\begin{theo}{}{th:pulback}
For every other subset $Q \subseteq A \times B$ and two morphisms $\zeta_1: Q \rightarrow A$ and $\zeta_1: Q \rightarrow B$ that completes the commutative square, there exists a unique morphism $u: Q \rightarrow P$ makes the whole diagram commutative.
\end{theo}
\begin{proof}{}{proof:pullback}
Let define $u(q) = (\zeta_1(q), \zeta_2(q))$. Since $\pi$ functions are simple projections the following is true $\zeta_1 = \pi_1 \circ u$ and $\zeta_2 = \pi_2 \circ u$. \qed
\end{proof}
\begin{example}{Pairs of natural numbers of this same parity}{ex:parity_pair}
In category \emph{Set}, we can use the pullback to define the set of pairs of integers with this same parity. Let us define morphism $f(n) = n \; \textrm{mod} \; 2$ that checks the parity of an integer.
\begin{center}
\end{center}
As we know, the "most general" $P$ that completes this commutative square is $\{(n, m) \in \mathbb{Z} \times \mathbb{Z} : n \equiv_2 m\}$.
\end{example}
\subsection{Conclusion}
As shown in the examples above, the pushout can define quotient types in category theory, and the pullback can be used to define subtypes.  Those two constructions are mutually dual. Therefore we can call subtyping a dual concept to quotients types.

=-=-=

» **Instructions for the task**
Note each line above that holds "parity", then copy all of them.

» **Output of the task**
\begin{example}{Pairs of natural numbers of this same parity}{ex:parity_pair}
In category \emph{Set}, we can use the pullback to define the set of pairs of integers with this same parity. Let us define morphism $f(n) = n \; \textrm{mod} \; 2$ that checks the parity of an integer.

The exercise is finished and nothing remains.